Island Creek Coal Co. v. Wells

113 S.W.3d 100, 31 Employee Benefits Cas. (BNA) 1354, 2003 Ky. LEXIS 170, 2003 WL 21990240
CourtKentucky Supreme Court
DecidedAugust 21, 2003
Docket2000-SC-0717-DG
StatusPublished
Cited by10 cases

This text of 113 S.W.3d 100 (Island Creek Coal Co. v. Wells) is published on Counsel Stack Legal Research, covering Kentucky Supreme Court primary law. Counsel Stack provides free access to over 12 million legal documents including statutes, case law, regulations, and constitutions.

Bluebook
Island Creek Coal Co. v. Wells, 113 S.W.3d 100, 31 Employee Benefits Cas. (BNA) 1354, 2003 Ky. LEXIS 170, 2003 WL 21990240 (Ky. 2003).

Opinion

KELLER, Justice.

I. INTRODUCTION

In an agreed judgment to settle the parties’ pending lawsuit over disability benefits, Appellant Island Creek Coal Company (“Island Creek”) and its parent company, Appellant Occidental Petroleum Corporation (“Occidental”) agreed “to enroll and accept” Appellee in Occidental’s long-term disability (“LTD”) benefit plan “so long as the Plaintiff meets all [its] conditions, provisions, and exclusions.” The agreed judgment further provided “that the settlement of this matter by the Defendants does not act as a waiver of any of the conditions, provisions, or exclusions outlined and incorporated into said long term disability plan.” "When Consol, Inc. (“Consol”) subsequently purchased Island Creek from Occidental, Appellee’s benefits under Occidental’s LTD plan were terminated, and Consol enrolled Appellee in its own LTD plan. Dissatisfied with the benefits available to her under Consol’s plan, Appellee moved to enforce the agreed judgment, and the trial court ordered Appellants to continue to pay her benefits under Occidental’s LTD plan. Did Appellants oblige themselves contractually in the agreed judgment to maintain Appellee’s *101 benefits under Occidental’s LTD plan? We hold that the agreed judgment did not give Appellee a vested right to receive benefits. Because Appellee became ineligible for benefits under Occidental’s LTD plan when Consol purchased Island Creek, we hold that the trial court erred when it required Appellants to continue paying Appellee’s benefits under the former plan.

II. FACTUAL BACKGROUND

In 1979, Island Creek, a wholly-owned subsidiary of Occidental, hired Appellee as an office worker, and Appellee worked for Island Creek until July 1982, when she became permanently and partially disabled. Appellants, however, refused to pay Appellee any LTD benefits from her employment with Island Creek, 1 and thus, in 1988, Appellee filed a lawsuit against Appellants and Aetna Life & Casualty Co. (“Aetna”) in which she sought disability benefits under Occidental’s LTD benefit plan. The case proceeded to trial, and, although the trial court granted a directed verdict in Aetna’s favor, it submitted Ap-pellee’s claims against Appellants to the jury. The parties settled the case, however, before the jury returned with a verdict. In August 1996, the trial court entered an agreed judgment that contained the terms of the settlement agreement:

The Defendants, Island Creek Coal Company and Occidental Petroleum Corporation shall make immediate payment to the Plaintiff, Joann Wells, for all arrearages prior to July 31, 1986, due under a long term disability plan which is the subject matter of this action, in the amount of $17,500.00; and
The Defendants, Island Creek Coal Company and Occidental Petroleum Corporation, shall enroll and accept the plaintiff, Joann Wells, in the long-term disability plan, the subject matter of this suit, [ejffective August 1, 1986, and continuing thereafter so long as the Plaintiff meets all conditions, provisions, and exclusions thereunder. It is expressly understood that the settlement of this matter by the Defendants does not act as a waiver of any of the conditions, provisions, or exclusions outlined and incorporated into said long term disability plan.
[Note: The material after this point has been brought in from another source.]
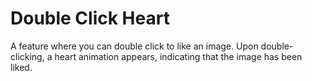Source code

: # Double Click Heart

A feature where you can double click to like an image. Upon double-clicking, a heart animation appears, indicating that the image has been liked.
In July 1993, Consol purchased the stock of Island Creek from Glenn Springs Holding Company (“Glenn Springs”), a subsidiary of Occidental, and Island Creek thus ceased to be an affiliate of Occidental. According to the stock purchase agreement, disabled former employees such as Appellee were no longer to be covered by the Occidental LTD benefit plans and were instead to be covered under the corresponding plans then in effect at Island Creek’s new parent company, Consol. In a letter informing her of the stock transfer, Appellee was informed that Consol would not honor the terms of the Occidental plans, but that Consol would treat her as a similarly-situated Consol employee and pay her benefits under the applicable Consol LTD plan.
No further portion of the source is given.